WHAT YOU WILL DO: Count how many lines of the data include the string "thermostat", then say that number and stop.

ENTRIES SHOWN:
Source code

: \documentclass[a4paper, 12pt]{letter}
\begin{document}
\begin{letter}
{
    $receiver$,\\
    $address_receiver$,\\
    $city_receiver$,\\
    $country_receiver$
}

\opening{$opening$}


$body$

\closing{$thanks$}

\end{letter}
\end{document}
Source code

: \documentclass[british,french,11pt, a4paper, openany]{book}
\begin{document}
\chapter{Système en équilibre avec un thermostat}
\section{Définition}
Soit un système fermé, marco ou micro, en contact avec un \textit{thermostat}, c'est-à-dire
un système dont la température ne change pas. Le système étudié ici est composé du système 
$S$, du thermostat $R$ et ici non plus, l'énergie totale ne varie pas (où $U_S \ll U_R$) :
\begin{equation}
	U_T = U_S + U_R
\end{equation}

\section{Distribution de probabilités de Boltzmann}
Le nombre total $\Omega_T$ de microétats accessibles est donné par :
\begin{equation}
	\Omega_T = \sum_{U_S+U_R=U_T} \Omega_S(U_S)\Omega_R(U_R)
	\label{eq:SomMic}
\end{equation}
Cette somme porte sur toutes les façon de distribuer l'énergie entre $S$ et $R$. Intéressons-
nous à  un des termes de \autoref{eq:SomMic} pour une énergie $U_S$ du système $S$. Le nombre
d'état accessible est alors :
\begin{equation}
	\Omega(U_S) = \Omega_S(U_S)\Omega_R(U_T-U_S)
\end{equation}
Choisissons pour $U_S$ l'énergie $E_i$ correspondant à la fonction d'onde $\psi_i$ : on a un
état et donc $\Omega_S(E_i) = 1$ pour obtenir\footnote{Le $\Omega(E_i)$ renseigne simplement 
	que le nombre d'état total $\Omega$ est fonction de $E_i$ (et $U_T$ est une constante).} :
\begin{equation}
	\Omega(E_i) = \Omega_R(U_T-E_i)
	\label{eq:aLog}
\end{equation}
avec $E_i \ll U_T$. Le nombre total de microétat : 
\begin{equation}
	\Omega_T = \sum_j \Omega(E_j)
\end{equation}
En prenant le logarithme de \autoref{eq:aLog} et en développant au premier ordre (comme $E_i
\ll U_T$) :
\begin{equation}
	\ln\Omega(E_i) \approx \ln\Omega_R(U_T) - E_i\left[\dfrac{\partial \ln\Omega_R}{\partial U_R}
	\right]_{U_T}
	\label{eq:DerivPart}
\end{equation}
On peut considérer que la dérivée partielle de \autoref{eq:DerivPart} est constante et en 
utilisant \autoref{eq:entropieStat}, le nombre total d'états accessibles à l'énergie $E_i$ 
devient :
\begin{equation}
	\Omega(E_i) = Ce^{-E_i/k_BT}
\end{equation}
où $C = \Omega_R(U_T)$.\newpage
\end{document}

RESPONSE TO THE TASK: 3